A compromise could give TBTF banks the option of maintaining their current high-risk structures. But, they would have to forfeit their FDIC insurance. President Roosevelt understood that if the government was going to insure bank deposits, those banks could not continue to act like casinos.
Posted by jim_wells | Friday, April 27 2012 at 8:29AM ET
It's not that breaking up banks makes us feel good about ourselves, it's that it takes the pointed gun from the taxpayers heads. Commercial Banks should be no bigger than 3% of GDP, Investment Banks no bigger than 2% of GDP.
Posted by TxTim | Thursday, April 26 2012 at 3:58PM ET
They got TBTF in the first place because regulators and policymakers encouraged them to. It is probably to late to undo the damage and too much to expect that regulators and professors will prevent systemic risk. More capital and unambiguous enforcement is the only answer.
Posted by kvillani | Thursday, April 26 2012 at 3:29PM ET
I agree Tom. It's interesting how many people point to the repeal of Glass-Steagall as this big turning point. While I do think it helped to change the culture of commercial banking, loosening it up with more investment bankers, I don't think Gramm-Leach-Bliley is responsible for the financial crisis.
Barb Rehm, editor at large, American Banker
Posted by brehm | Thursday, April 26 2012 at 3:25PM ET
Barb, I compliment you on outlining some key issues. I want to point out to the commentators that the ending of Glass-Stegall allowed the banking system to survive. The integrated banks with one exception only needed liquidity when their was panic throughout the economy. The banks that created that panic were not banks that took advantage of Glass-Stegall. Countrywide, Washington Mutual were old fashioned mortgage banks. Bear Stearns, Lehman Brothers and Merrill Lynch were old fashioned investment banks. Citibank got into trouble the same way all the commercial banks got into trouble in the 1980's; holding too much correlated credit risk. AIG wasn't even a bank, and they got into trouble the exact same way. Reinstating Glass-Stegall is not going to prevent a similar crisis, it would only increase the probability the one might occur. More effective regulation is the only solution and yes, we are then relying on the regulators to do a good job and there is risk in that.
Posted by Tom White | Thursday, April 26 2012 at 3:19PM ET
Whether Dodd/Frank will fail or succeed or even remain is yet to be seen but will prove interesting at least.
What we really need to consider is , had or do regulatory agencies actually do their job, and what were they looking at over the past 9 years, and finally are all "pigs equal" or are some just more equal than others"???? In a pure capitalist system an institution as moronic and corrupt as some of those who were bailed out would be swiftly punished by the market.

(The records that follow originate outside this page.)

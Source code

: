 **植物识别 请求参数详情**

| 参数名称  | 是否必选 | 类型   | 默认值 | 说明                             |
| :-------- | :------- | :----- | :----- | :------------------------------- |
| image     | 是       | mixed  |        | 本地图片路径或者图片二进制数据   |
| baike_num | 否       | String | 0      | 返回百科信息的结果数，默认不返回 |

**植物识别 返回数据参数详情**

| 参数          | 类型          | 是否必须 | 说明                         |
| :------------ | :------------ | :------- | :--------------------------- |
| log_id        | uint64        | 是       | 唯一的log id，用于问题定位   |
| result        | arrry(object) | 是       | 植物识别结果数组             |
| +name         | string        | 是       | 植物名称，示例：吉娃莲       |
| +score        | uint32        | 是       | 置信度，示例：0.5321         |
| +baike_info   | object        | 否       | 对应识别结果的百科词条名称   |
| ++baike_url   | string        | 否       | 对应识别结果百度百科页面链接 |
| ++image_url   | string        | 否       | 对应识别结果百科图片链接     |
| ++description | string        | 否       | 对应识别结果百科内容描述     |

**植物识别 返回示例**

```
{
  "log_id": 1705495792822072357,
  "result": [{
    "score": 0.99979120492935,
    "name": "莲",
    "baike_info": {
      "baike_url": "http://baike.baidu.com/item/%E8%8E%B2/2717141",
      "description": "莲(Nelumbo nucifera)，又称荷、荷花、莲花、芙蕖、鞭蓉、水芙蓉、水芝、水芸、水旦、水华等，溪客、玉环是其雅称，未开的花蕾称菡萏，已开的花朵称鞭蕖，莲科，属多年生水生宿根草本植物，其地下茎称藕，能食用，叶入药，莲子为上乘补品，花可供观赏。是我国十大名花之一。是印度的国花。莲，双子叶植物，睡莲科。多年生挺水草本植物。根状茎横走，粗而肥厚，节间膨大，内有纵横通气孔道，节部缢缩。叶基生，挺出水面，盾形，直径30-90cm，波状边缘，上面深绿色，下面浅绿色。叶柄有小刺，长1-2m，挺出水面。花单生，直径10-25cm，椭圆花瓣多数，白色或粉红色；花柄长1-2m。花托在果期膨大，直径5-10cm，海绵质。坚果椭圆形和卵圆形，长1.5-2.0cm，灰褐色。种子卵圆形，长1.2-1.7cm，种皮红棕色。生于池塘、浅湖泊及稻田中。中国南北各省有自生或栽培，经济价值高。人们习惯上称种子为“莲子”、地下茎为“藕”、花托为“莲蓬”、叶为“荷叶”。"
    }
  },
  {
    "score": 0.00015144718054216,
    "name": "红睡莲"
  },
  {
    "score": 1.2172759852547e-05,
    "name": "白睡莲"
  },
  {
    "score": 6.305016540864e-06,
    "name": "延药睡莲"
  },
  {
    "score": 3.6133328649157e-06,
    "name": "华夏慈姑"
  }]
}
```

It is not a matter of picking or chosing, but rather implementing policy specific to financial institutions, that would limit maximum size and giving a 5 year period for those already above same to spin off and restructure.
Posted by tfer | Thursday, April 26 2012 at 2:14PM ET
Frankly, who cares if breaking up TBTF banks is a blow to our economic philosophy when letting them continue threatens a death blow to our economic survival? Frankly, there would be less of a problem with big banks if Glass-Stegall was fully restored, if effective controls were in place to curb modern abuses posed by casino banking, and if big banks had less political sway to capture the regulators. But Dodd-Frank provided little to none of this. So in its absence, break the big banks up. Then lets return those smaller and less politically powerful entitites back to the safe, sound and boring banking of yesteryear.
Posted by j.doe | Thursday, April 26 2012 at 10:03AM ET
Having suffered through the worst economic disaster in the U.S. since the Great Depression, why is it so difficult for policy-makers to see that the first step in returning the nation's financial system to a sound footing is restoring the law enacted at the end the previous crisis? The law that successfully protected the country from a similar debacle for 66 years? The Banking Act of 1933 created the FDIC to restore faith in deposits at commercial banks AND Glass-Stegall which forced banks to stop acting like casinos. Hard to see how the country would not benefit from returning to a regulatory policy that proved itself over time.